Below are the records. Gather each line that holds "cooking".

(Saved entries)
────────────────────
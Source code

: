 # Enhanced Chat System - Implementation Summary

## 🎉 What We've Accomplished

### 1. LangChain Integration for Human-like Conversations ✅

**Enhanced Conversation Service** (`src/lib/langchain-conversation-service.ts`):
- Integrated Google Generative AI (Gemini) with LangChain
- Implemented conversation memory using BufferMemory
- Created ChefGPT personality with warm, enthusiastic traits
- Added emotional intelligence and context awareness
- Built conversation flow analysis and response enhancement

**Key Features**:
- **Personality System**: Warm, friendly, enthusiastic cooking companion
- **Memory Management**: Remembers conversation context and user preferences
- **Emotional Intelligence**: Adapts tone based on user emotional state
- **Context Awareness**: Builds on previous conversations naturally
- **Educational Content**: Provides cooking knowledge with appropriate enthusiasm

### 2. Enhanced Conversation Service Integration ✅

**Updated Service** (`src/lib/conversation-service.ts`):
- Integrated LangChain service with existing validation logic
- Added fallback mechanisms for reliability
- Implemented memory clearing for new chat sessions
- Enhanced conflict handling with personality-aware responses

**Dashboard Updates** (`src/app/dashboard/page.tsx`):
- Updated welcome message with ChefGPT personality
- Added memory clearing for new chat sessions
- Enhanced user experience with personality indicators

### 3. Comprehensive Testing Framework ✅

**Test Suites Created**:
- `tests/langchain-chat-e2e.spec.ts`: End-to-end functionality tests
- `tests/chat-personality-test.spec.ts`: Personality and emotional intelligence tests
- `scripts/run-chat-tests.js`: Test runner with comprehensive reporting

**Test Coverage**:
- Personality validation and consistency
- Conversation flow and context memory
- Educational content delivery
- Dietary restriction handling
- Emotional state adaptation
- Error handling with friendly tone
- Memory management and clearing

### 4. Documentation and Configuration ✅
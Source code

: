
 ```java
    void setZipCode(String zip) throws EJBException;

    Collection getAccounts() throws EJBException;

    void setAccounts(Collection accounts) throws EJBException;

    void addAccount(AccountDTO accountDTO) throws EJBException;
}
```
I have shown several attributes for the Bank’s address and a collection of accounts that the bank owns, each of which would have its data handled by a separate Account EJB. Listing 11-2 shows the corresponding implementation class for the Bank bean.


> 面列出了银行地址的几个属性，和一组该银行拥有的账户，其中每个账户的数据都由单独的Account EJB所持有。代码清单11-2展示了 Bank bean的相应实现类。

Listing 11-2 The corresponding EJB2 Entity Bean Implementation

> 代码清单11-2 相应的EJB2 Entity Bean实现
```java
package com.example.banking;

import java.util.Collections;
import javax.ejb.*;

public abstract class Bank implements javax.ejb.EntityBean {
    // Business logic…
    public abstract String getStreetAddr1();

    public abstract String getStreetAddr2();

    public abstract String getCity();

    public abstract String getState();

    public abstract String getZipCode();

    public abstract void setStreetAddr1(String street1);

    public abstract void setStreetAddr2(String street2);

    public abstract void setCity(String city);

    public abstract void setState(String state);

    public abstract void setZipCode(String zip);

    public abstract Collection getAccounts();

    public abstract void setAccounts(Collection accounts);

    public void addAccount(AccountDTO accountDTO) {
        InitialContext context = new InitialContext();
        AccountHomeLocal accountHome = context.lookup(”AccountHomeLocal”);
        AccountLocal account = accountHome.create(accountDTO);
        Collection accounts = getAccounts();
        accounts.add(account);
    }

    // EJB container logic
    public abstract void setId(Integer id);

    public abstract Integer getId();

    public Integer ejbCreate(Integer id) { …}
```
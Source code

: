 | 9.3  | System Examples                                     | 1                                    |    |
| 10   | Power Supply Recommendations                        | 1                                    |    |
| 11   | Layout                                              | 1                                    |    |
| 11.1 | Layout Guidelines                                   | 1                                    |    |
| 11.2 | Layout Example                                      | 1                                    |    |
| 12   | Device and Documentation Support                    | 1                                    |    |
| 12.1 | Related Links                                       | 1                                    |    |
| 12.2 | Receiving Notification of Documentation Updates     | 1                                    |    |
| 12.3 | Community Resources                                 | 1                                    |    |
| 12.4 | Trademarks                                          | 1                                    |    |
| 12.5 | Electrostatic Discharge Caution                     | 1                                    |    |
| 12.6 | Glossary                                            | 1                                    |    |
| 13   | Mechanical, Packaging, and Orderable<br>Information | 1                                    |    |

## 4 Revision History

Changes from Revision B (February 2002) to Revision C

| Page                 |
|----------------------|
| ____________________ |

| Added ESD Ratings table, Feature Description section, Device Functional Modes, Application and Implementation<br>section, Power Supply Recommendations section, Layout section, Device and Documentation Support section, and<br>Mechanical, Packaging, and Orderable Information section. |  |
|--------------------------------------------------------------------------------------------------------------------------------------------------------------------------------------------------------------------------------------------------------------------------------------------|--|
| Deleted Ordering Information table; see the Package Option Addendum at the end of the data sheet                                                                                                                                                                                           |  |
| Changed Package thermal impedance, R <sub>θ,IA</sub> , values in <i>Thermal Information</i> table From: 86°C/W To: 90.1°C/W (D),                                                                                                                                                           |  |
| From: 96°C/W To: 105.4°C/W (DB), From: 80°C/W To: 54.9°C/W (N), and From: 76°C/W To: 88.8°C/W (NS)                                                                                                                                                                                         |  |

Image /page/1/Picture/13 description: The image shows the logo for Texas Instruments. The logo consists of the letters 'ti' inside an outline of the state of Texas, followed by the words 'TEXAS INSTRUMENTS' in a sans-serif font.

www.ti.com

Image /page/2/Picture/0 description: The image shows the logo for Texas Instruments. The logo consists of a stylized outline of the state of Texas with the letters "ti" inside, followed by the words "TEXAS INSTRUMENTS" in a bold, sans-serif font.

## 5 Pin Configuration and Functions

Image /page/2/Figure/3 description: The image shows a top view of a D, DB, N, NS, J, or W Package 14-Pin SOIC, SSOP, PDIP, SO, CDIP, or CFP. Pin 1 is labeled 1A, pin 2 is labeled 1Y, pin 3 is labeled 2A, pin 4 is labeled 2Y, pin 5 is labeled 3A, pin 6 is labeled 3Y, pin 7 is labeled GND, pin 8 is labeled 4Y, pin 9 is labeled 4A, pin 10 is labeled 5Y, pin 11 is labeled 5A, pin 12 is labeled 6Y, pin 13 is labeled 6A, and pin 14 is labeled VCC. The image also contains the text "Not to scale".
────────────────────
| Solved problem |
- **Personality System**: Warm, friendly, enthusiastic cooking companion
- **Educational Content**: Provides cooking knowledge with appropriate enthusiasm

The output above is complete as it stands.